*Problem to solve:* Among the lines below, copy each one in which "link" appears.

┄┄┄┄┄┄┄┄┄┄

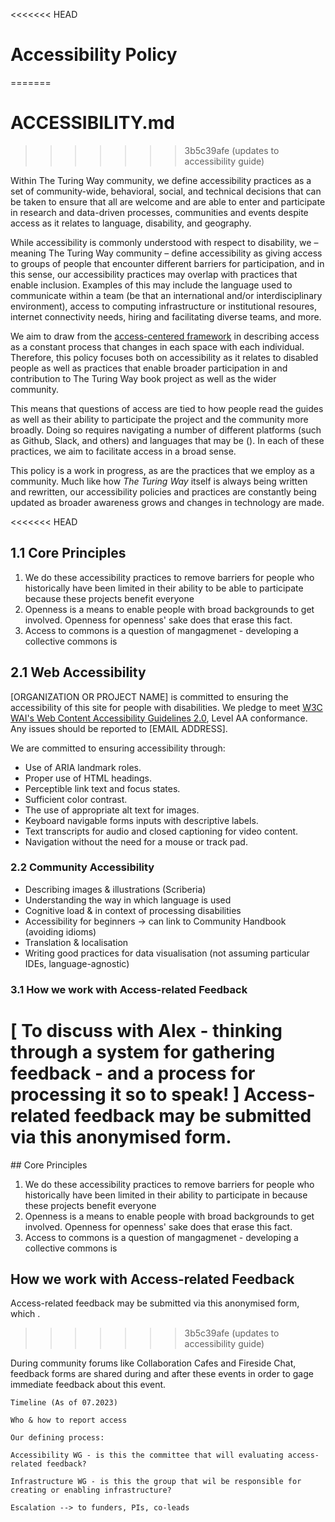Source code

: <<<<<<< HEAD
# Accessibility Policy
=======
# ACCESSIBILITY.md
>>>>>>> 3b5c39afe (updates to accessibility guide)

Within The Turing Way community, we define accessibility practices as a set of community-wide, behavioral, social, and technical decisions that can be taken to ensure that all are welcome and are able to enter and participate in research and data-driven processes, communities and events despite access as it relates to language, disability, and geography. 

While accessibility is commonly understood with respect to disability, we – meaning The Turing Way community – define accessibility as giving access to groups of people that encounter different barriers for participation, and in this sense, our accessibility practices may overlap with practices that enable inclusion. Examples of this may include the language used to communicate within a team (be that an international and/or interdisciplinary environment), access to computing infrastructure or institutional resoures, internet connectivity needs, hiring and facilitating diverse teams, and more. 

We aim to draw from the [access-centered framework](https://accesscenteredmovement.com/what-access-centered-means/) in describing access as a constant process that changes in each space with each individual. Therefore, this policy focuses both on accessibility as it relates to disabled people as well as practices that enable broader participation in and contribution to The Turing Way book project as well as the wider community. 

This means that questions of access are tied to how people read the guides as well as their ability to participate the project and the community more broadly. Doing so requires navigating a number of different platforms (such as Github, Slack, and others) and languages that may be (). In each of these practices, we aim to facilitate access in a broad sense.

This policy is a work in progress, as are the practices that we employ as a community. Much like how _The Turing Way_ itself is always being written and rewritten, our accessibility policies and practices are constantly being updated as broader awareness grows and changes in technology are made.

<<<<<<< HEAD
## 1.1 Core Principles
1. We do these accessibility practices to remove barriers for people who historically have been limited in their ability to be able to participate because these projects benefit everyone
2. Openness is a means to enable people with broad backgrounds to get involved. Openness for openness' sake does that erase this fact.
3. Access to commons is a question of mangagmenet - developing a collective commons is 

## 2.1 Web Accessibility

[ORGANIZATION OR PROJECT NAME] is committed to ensuring the accessibility of this site for people with disabilities. We pledge to meet [W3C WAI's Web Content Accessibility Guidelines 2.0](https://www.w3.org/TR/WCAG/), Level AA conformance. Any issues should be reported to [EMAIL ADDRESS].

We are committed to ensuring accessibility through:

- Use of ARIA landmark roles.
- Proper use of HTML headings.
- Perceptible link text and focus states.
- Sufficient color contrast.
- The use of appropriate alt text for images.
- Keyboard navigable forms inputs with descriptive labels.
- Text transcripts for audio and closed captioning for video content.
- Navigation without the need for a mouse or track pad.

### 2.2 Community Accessibility

- Describing images & illustrations (Scriberia)
- Understanding the way in which language is used
- Cognitive load & in context of processing disabilities
- Accessibility for beginners -> can link to Community Handbook (avoiding idioms)
- Translation & localisation 
- Writing good practices for data visualisation (not assuming particular IDEs, language-agnostic)

### 3.1 How we work with Access-related Feedback
[ To discuss with Alex - thinking through a system for gathering feedback - and a process for processing it so to speak! ]
Access-related feedback may be submitted via this anonymised form.
=======
## Core Principles
1. We do these accessibility practices to remove barriers for people who historically have been limited in their ability to participate in because these projects benefit everyone
2. Openness is a means to enable people with broad backgrounds to get involved. Openness for openness' sake does that erase this fact.
3. Access to commons is a question of mangagmenet - developing a collective commons is 

## How we work with Access-related Feedback
Access-related feedback may be submitted via this anonymised form, which .
>>>>>>> 3b5c39afe (updates to accessibility guide)

During community forums like Collaboration Cafes and Fireside Chat, feedback forms are shared during and after these events in order to gage immediate feedback about this event. 

    Timeline (As of 07.2023)

    Who & how to report access

    Our defining process:

    Accessibility WG - is this the committee that will evaluating access-related feedback?

    Infrastructure WG - is this the group that wil be responsible for creating or enabling infrastructure?

    Escalation --> to funders, PIs, co-leads
##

┄┄┄┄┄┄┄┄┄┄

*The completed task:*
- Perceptible link text and focus states.
- Accessibility for beginners -> can link to Community Handbook (avoiding idioms)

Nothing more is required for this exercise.